More than anything else, Karsenty and his supporters wanted the court to order France 2 TV to release the raw footage of the incident. Among others, the IDF sent a letter to France 2 demanding the footage be released.

Morton Klein, the Zionist Organization of America’s national president, sent France 2 a similar letter.

“We’re not taking the position that al-Dura’s alive; it’s possible he’s alive,” Klein said. “Those who have seen the additional film say you see his head pick up and look around. This is not likely of a person who’s dead.”

France 2 dismisses the claims.

“Frankly, these hearings are of little importance,” said its communications director, Christine de la Vena. “Enderlin is a top professional journalist and the images are real.”

“Everyone has forgotten about this case except this man in the hearing and a couple of others who refuse to give it up. Only in France could a couple of individuals cause so much trouble.”

Several U.S. news outlets have run stories about Karsenty and the al-Dura controversy, including The New Republic and The New York Times.

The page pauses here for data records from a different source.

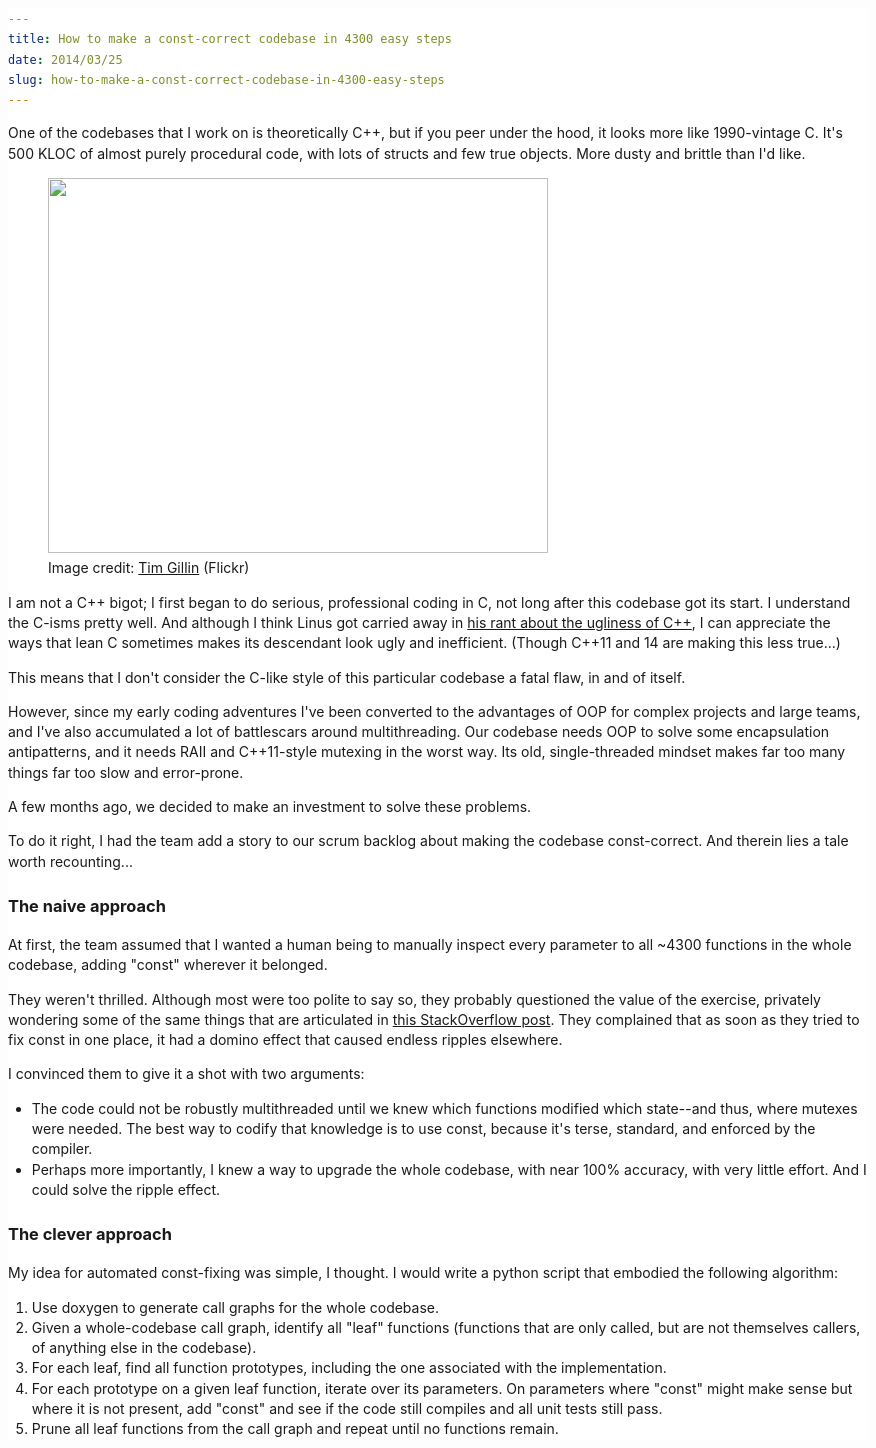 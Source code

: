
 ```yaml
---
title: How to make a const-correct codebase in 4300 easy steps
date: 2014/03/25
slug: how-to-make-a-const-correct-codebase-in-4300-easy-steps
---
```


One of the codebases that I work on is theoretically C++, but if you peer under the hood, it looks more like 1990-vintage C. It's 500 KLOC of almost purely procedural code, with lots of structs and few true objects. More dusty and brittle than I'd like.

<figure><img src="http://farm3.staticflickr.com/2357/2090235485_56a89491d4.jpg" alt="" width="500" height="375" /><figcaption>Image credit: <a href="http://www.flickr.com/photos/tgillin/2090235485/" target="_blank">Tim Gillin</a> (Flickr)</figcaption></figure>

I am not a C++ bigot; I first began to do serious, professional coding in C, not long after this codebase got its start. I understand the C-isms pretty well. And although I think Linus got carried away in <a title="linus rant c++" href="http://article.gmane.org/gmane.comp.version-control.git/57918" target="_blank">his rant about the ugliness of C++</a>, I can appreciate the ways that lean C sometimes makes its descendant look ugly and inefficient. (Though C++11 and 14 are making this less true...)

This means that I don't consider the C-like style of this particular codebase a fatal flaw, in and of itself.

However, since my early coding adventures I've been converted to the advantages of OOP for complex projects and large teams, and I've also accumulated a lot of battlescars around multithreading. Our codebase needs OOP to solve some encapsulation antipatterns, and it needs RAII and C++11-style mutexing in the worst way. Its old, single-threaded mindset makes far too many things far too slow and error-prone.

A few months ago, we decided to make an investment to solve these problems.

To do it right, I had the team add a story to our scrum backlog about making the codebase const-correct. And therein lies a tale worth recounting...


<h3>The naive approach</h3>
At first, the team assumed that I wanted a human being to manually inspect every parameter to all ~4300 functions in the whole codebase, adding "const" wherever it belonged.

They weren't thrilled. Although most were too polite to say so, they probably questioned the value of the exercise, privately wondering some of the same things that are articulated in <a href="http://stackoverflow.com/questions/136880/sell-me-on-const-correctness" target="_blank">this StackOverflow post</a>. They complained that as soon as they tried to fix const in one place, it had a domino effect that caused endless ripples elsewhere.

I convinced them to give it a shot with two arguments:
<ul>
	<li>The code could not be robustly multithreaded until we knew which functions modified which state--and thus, where mutexes were needed. The best way to codify that knowledge is to use const, because it's terse, standard, and enforced by the compiler.</li>
	<li>Perhaps more importantly, I knew a way to upgrade the whole codebase, with near 100% accuracy, with very little effort. And I could solve the ripple effect.</li>
</ul>
<h3>The clever approach</h3>
My idea for automated const-fixing was simple, I thought. I would write a python script that embodied the following algorithm:
<ol>
	<li>Use doxygen to generate call graphs for the whole codebase.</li>
	<li>Given a whole-codebase call graph, identify all "leaf" functions (functions that are only called, but are not themselves callers, of anything else in the codebase).</li>
	<li>For each leaf, find all function prototypes, including the one associated with the implementation.</li>
	<li>For each prototype on a given leaf function, iterate over its parameters. On parameters where "const" might make sense but where it is not present, add "const" and see if the code still compiles and all unit tests still pass.</li>
	<li>Prune all leaf functions from the call graph and repeat until no functions remain.</li>
</ol>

Some have compared the al-Dura controversy to the infamous Dreyfus case, when it took 12 years to prove the innocence of the French Jewish army captain Alfred Dreyfus. Others have called the al-Dura case a classic blood libel against the Jews.

Among journalists in France, Jewish or not, few seem to be buying Karsenty’s story.

“The problem here is Karsenty himself,” said Stephane Bou, who has written on the subject for Charlie Hebdo, a satirical political weekly. “He is known here for being obsessed with international plots against Jews and against Israel.”

Karsenty represents something of an archetype: The Jew who steadfastly maintains that despite overwhelming skepticism, the establishment is out to get the Jews. In this case it’s the media.

It’s a position in which pro-Israel watchdog groups, including ZOA and Camera, often find themselves.

Rosensweig suggested that the case has not made waves in the French media because France 2, the flagship of French public television, is considered quite powerful.

“You know, I think this whole affair is dead in the water,” said a senior journalist at France 3 TV, Clement Weill Raynal, who is also a well-known contributor to Jewish media. “Karsenty is so shocked that fake images were used and edited in Gaza, but this happens all the time everywhere on television and no TV journalist in the field or a film editor would be shocked. This has become more about him than anything else.”

Still, Karsenty refuses to relent.

“The journalists here think I am a rabble-rouser,” he said, “but I think I am a whistle-blower. We’ll see what happens in court.”

JTA Associate Editor Uriel Heilman in New York contributed to this report.